Re: Making Vars outer-join aware

Tom Lane <tgl@sss.pgh.pa.us>

From: Tom Lane <tgl@sss.pgh.pa.us>
To: "David G. Johnston" <david.g.johnston@gmail.com>
Cc: Hans Buschmann <buschmann@nidsa.net>, Richard Guo <guofenglinux@gmail.com>, Pg Hackers <pgsql-hackers@lists.postgresql.org>, "Finnerty, Jim" <jfinnert@amazon.com>
Date: 2023-01-24T20:25:42Z
Lists: pgsql-hackers

Commits

Same data as JSON: GET /api/v1/messages/:b64id/commits the thread's linked commits as JSON, with link sources.

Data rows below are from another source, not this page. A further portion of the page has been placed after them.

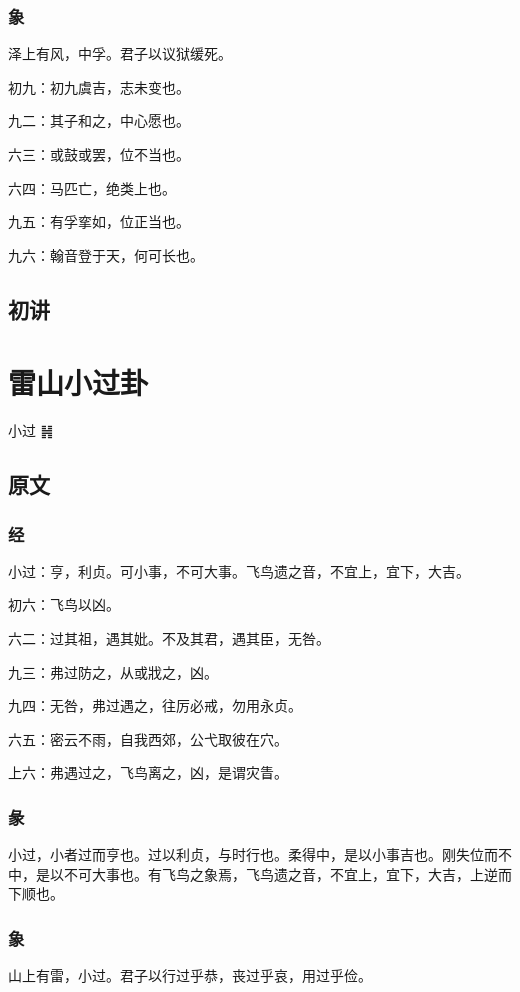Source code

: \documentclass[12pt,oneside]{book}
\begin{document}
\subsection{象}
泽上有风，中孚。君子以议狱缓死。

初九：初九虞吉，志未变也。

九二：其子和之，中心愿也。

六三：或鼓或罢，位不当也。

六四：马匹亡，绝类上也。

九五：有孚挛如，位正当也。

九六：翰音登于天，何可长也。

\section{初讲}


\chapter{雷山小过卦}
小过 {\LARGE ䷽}

\section{原文}
\subsection{经}
小过：亨，利贞。可小事，不可大事。飞鸟遗之音，不宜上，宜下，大吉。

初六：飞鸟以凶。

六二：过其祖，遇其妣。不及其君，遇其臣，无咎。

九三：弗过防之，从或戕之，凶。

九四：无咎，弗过遇之，往厉必戒，勿用永贞。

六五：密云不雨，自我西郊，公弋取彼在穴。

上六：弗遇过之，飞鸟离之，凶，是谓灾眚。

\subsection{彖}
小过，小者过而亨也。过以利贞，与时行也。柔得中，是以小事吉也。刚失位而不中，是以不可大事也。有飞鸟之象焉，飞鸟遗之音，不宜上，宜下，大吉，上逆而下顺也。

\subsection{象}
山上有雷，小过。君子以行过乎恭，丧过乎哀，用过乎俭。
\end{document}
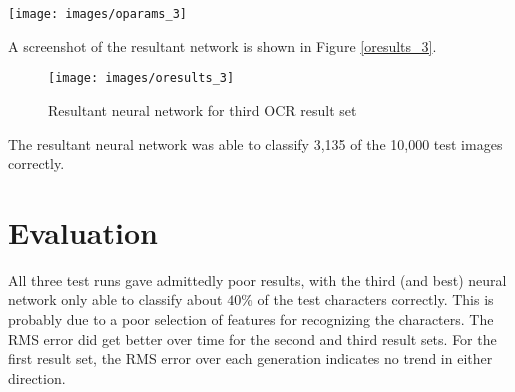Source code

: \begin{center}
\texttt{[image: images/oparams\_3]}
\end{center}

A screenshot of the resultant network is shown in Figure \ref{oresults_3}.

\begin{figure}[hbt!]
  \centering
  \texttt{[image: images/oresults\_3]}
  \caption{Resultant neural network for third OCR result set}
  \label{oresults_2}
\end{figure}

The resultant neural network was able to classify 3,135 of the 10,000
test images correctly.

\section{Evaluation}
All three test runs gave admittedly poor results, with the third (and
best) neural network only able to classify about $40\%$ of the test
characters correctly.
This is probably due to a poor selection of features for recognizing
the characters.
The RMS error did get better over time for the second and third result
sets.
For the first result set, the RMS error over each generation indicates
no trend in either direction.
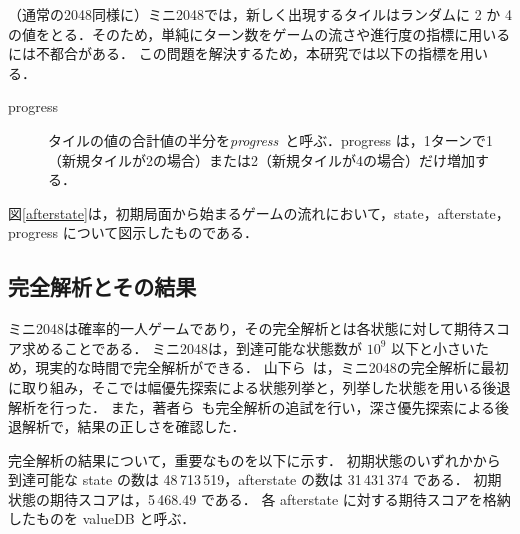（通常の2048同様に）ミニ2048では，新しく出現するタイルはランダムに 2 か 4 の値をとる．そのため，単純にターン数をゲームの流さや進行度の指標に用いるには不都合がある．
この問題を解決するため，本研究では以下の指標を用いる．
\begin{description}
 \item[progress] タイルの値の合計値の半分を\emph{progress}~\cite{TeKM23}と呼ぶ．progress は，1ターンで1（新規タイルが2の場合）または2（新規タイルが4の場合）だけ増加する．
\end{description}

図\ref{afterstate}は，初期局面から始まるゲームの流れにおいて，state，afterstate，progress について図示したものである．


\subsection{完全解析とその結果}

ミニ2048は確率的一人ゲームであり，その完全解析とは各状態に対して期待スコア求めることである．
ミニ2048は，到達可能な状態数が $10^9$ 以下と小さいため，現実的な時間で完全解析ができる．
山下ら~\cite{YaKN22J}は，ミニ2048の完全解析に最初に取り組み，そこでは幅優先探索による状態列挙と，列挙した状態を用いる後退解析を行った．
また，著者ら~\cite{TeKM23}も完全解析の追試を行い，深さ優先探索による後退解析で，結果の正しさを確認した．

完全解析の結果について，重要なものを以下に示す．
初期状態のいずれかから到達可能な state の数は 48\,713\,519，afterstate の数は 31\,431\,374 である．
初期状態の期待スコアは，5\,468.49 である．
各 afterstate に対する期待スコアを格納したものを valueDB と呼ぶ．

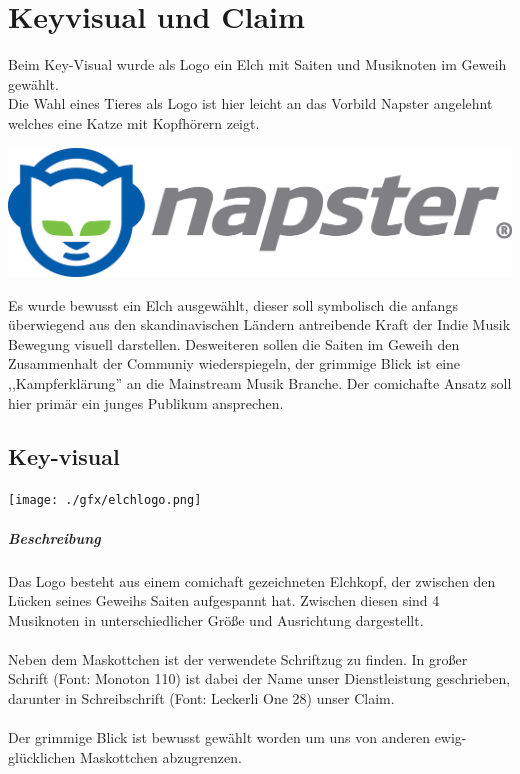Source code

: \label{keyvisual_claim}
\chapter{Keyvisual und Claim}

Beim Key-Visual wurde als Logo ein Elch mit Saiten und Musiknoten im Geweih
gewählt.
\\
Die Wahl eines Tieres als Logo ist hier leicht an das Vorbild Napster
angelehnt welches eine Katze mit Kopfhörern zeigt.

\begin{center}
    \includegraphics[scale=0.4]{./gfx/napster.jpeg}
\end{center}

Es wurde bewusst ein Elch ausgewählt, dieser soll symbolisch die anfangs
überwiegend aus den skandinavischen Ländern antreibende Kraft der Indie Musik
Bewegung visuell darstellen. Desweiteren sollen die Saiten im Geweih den
Zusammenhalt der Communiy wiederspiegeln, der grimmige Blick ist eine
,,Kampferklärung'' an die Mainstream Musik Branche. Der comichafte Ansatz soll
hier primär ein junges Publikum ansprechen.

\section{Key-visual}
\begin{center}
    \texttt{[image: ./gfx/elchlogo.png]}
\end{center}

\paragraph{Beschreibung} Das Logo besteht aus einem comichaft gezeichneten
Elchkopf, der zwischen den Lücken seines Geweihs Saiten aufgespannt hat.
Zwischen diesen sind 4 Musiknoten in unterschiedlicher Größe und Ausrichtung 
dargestellt. 
\\
\\
Neben dem Maskottchen ist der verwendete Schriftzug zu finden.
In großer Schrift (Font: Monoton 110) ist dabei der Name unser Dienstleistung
geschrieben, darunter in Schreibschrift (Font: Leckerli One 28) unser Claim.
\\
\\
Der grimmige Blick ist bewusst gewählt worden um uns von anderen
ewig-glücklichen Maskottchen abzugrenzen.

API reference →
  1. Re-allow INDEX_VAR as rt_index in ChangeVarNodes().

  2. Fix thinkos in have_unsafe_outer_join_ref; reduce to Assert check.

  3. Invent "join domains" to replace the below_outer_join hack.

  4. Do assorted mop-up in the planner.

  5. Make Vars be outer-join-aware.

  6. Invent "multibitmapsets", and use them to speed up antijoin detection.

  7. Add basic regression tests for semi/antijoin recognition.

  8. Improve performance of adjust_appendrel_attrs_multilevel.

  9. Refactor addition of PlaceHolderVars to joinrel targetlists.

  10. Use an explicit state flag to control PlaceHolderInfo creation.

  11. Make PlaceHolderInfo lookup O(1).

"David G. Johnston" <david.g.johnston@gmail.com> writes:
> On Tue, Jan 24, 2023 at 12:31 PM Tom Lane <tgl@sss.pgh.pa.us> wrote:
>> select ... from t1 left join t2 on (t1.x = t2.y and t1.x = 1);
>> 
>> If we turn the generic equivclass.c logic loose on these clauses,
>> it will deduce t2.y = 1, which is good, and then apply t2.y = 1 at
>> the scan of t2, which is even better (since we might be able to turn
>> that into an indexscan qual).  However, it will also try to apply
>> t1.x = 1 at the scan of t1, and that's just wrong, because that
>> will eliminate t1 rows that should come through with null extension.

> Is there a particular comment or README where that last conclusion is
> explained so that it makes sense.

Hm?  It's a LEFT JOIN, so it must not eliminate any rows from t1.
A row that doesn't have t1.x = 1 will appear in the output with
null columns for t2 ... but it must still appear, so we cannot
filter on t1.x = 1 in the scan of t1.

			regards, tom lane